## Task goal
Repeat the lines below exactly as written, please, from the line with "Methodology, Software, Data" to the line with "The data used", both lines included, and no others.
^^^^^^^^^^^^^^^^
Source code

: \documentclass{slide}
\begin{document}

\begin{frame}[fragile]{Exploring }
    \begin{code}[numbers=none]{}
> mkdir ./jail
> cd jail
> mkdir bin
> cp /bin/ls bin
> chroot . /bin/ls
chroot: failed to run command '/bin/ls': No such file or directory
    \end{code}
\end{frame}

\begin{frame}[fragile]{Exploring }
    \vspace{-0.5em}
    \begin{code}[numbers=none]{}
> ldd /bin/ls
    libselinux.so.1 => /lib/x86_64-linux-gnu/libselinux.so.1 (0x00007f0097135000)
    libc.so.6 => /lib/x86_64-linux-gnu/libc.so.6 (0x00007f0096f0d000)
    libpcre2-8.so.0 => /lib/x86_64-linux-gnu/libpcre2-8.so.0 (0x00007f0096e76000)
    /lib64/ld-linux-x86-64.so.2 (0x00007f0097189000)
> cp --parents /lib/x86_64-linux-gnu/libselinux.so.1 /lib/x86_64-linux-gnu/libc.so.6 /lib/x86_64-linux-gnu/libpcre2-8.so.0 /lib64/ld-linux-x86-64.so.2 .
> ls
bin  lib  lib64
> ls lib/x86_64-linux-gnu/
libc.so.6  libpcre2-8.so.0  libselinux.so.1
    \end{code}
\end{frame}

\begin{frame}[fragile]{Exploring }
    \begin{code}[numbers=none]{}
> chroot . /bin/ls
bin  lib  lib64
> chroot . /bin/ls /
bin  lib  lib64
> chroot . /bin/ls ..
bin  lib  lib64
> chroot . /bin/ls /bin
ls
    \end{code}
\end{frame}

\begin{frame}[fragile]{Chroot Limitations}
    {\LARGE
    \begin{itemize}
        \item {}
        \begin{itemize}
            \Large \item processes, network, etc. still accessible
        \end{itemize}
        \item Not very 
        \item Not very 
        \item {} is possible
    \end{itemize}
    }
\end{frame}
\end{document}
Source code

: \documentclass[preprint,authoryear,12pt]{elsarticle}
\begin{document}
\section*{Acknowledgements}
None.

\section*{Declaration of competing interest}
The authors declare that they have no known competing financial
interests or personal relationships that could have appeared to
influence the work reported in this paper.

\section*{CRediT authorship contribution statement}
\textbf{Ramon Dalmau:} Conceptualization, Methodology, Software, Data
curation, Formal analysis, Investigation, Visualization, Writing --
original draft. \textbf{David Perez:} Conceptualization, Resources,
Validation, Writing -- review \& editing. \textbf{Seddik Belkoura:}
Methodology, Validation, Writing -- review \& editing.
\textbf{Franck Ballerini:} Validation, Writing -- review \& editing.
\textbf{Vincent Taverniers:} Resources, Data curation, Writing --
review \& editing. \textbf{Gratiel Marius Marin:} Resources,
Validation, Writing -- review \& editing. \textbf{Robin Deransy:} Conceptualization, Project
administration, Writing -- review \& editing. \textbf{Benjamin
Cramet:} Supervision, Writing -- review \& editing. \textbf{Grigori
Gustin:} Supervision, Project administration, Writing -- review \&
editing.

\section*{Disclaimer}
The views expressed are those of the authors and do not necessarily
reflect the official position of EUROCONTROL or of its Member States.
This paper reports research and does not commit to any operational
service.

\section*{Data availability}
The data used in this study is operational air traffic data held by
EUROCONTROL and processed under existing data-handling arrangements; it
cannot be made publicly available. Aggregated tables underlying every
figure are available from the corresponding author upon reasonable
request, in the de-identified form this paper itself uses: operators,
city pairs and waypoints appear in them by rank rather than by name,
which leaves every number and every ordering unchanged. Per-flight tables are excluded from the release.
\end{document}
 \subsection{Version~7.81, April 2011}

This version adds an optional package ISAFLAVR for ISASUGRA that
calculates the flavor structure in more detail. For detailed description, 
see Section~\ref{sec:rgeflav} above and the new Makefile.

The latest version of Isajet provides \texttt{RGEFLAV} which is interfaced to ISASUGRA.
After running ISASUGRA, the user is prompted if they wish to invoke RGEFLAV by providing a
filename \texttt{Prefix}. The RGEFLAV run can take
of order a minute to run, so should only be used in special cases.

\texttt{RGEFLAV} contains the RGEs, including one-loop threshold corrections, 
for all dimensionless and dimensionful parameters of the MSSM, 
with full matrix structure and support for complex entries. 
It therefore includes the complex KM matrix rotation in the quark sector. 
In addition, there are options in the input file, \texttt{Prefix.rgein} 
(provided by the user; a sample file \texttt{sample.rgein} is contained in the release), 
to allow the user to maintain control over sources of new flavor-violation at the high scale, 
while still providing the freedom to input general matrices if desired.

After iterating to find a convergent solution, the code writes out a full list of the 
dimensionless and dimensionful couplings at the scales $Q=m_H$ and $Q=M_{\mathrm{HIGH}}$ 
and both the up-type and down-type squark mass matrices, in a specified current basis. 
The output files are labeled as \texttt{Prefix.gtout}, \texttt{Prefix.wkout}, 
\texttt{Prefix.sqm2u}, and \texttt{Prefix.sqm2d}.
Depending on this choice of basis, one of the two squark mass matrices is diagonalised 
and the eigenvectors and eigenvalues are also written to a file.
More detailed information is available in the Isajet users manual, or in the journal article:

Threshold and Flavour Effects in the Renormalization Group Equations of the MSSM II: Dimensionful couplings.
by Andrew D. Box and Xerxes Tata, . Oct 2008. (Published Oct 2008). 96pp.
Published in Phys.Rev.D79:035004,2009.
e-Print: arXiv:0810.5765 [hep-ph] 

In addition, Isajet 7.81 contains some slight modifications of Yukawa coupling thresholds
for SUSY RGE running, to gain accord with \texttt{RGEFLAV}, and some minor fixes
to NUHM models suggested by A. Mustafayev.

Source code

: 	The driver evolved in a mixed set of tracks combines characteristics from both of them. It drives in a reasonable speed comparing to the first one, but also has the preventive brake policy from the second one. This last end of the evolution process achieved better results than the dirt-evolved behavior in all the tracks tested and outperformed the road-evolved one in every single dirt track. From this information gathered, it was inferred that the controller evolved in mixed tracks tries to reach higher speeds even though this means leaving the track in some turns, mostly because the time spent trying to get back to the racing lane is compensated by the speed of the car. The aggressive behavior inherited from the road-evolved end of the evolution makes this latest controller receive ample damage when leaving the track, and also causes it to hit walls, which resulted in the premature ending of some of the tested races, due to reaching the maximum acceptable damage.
^^^^^^^^^^^^^^^^
## Your response
\textbf{Ramon Dalmau:} Conceptualization, Methodology, Software, Data
curation, Formal analysis, Investigation, Visualization, Writing --
original draft. \textbf{David Perez:} Conceptualization, Resources,
Validation, Writing -- review \& editing. \textbf{Seddik Belkoura:}
Methodology, Validation, Writing -- review \& editing.
\textbf{Franck Ballerini:} Validation, Writing -- review \& editing.
\textbf{Vincent Taverniers:} Resources, Data curation, Writing --
review \& editing. \textbf{Gratiel Marius Marin:} Resources,
Validation, Writing -- review \& editing. \textbf{Robin Deransy:} Conceptualization, Project
administration, Writing -- review \& editing. \textbf{Benjamin
Cramet:} Supervision, Writing -- review \& editing. \textbf{Grigori
Gustin:} Supervision, Project administration, Writing -- review \&
editing.

\section*{Disclaimer}
The views expressed are those of the authors and do not necessarily
reflect the official position of EUROCONTROL or of its Member States.
This paper reports research and does not commit to any operational
service.

\section*{Data availability}
The data used in this study is operational air traffic data held by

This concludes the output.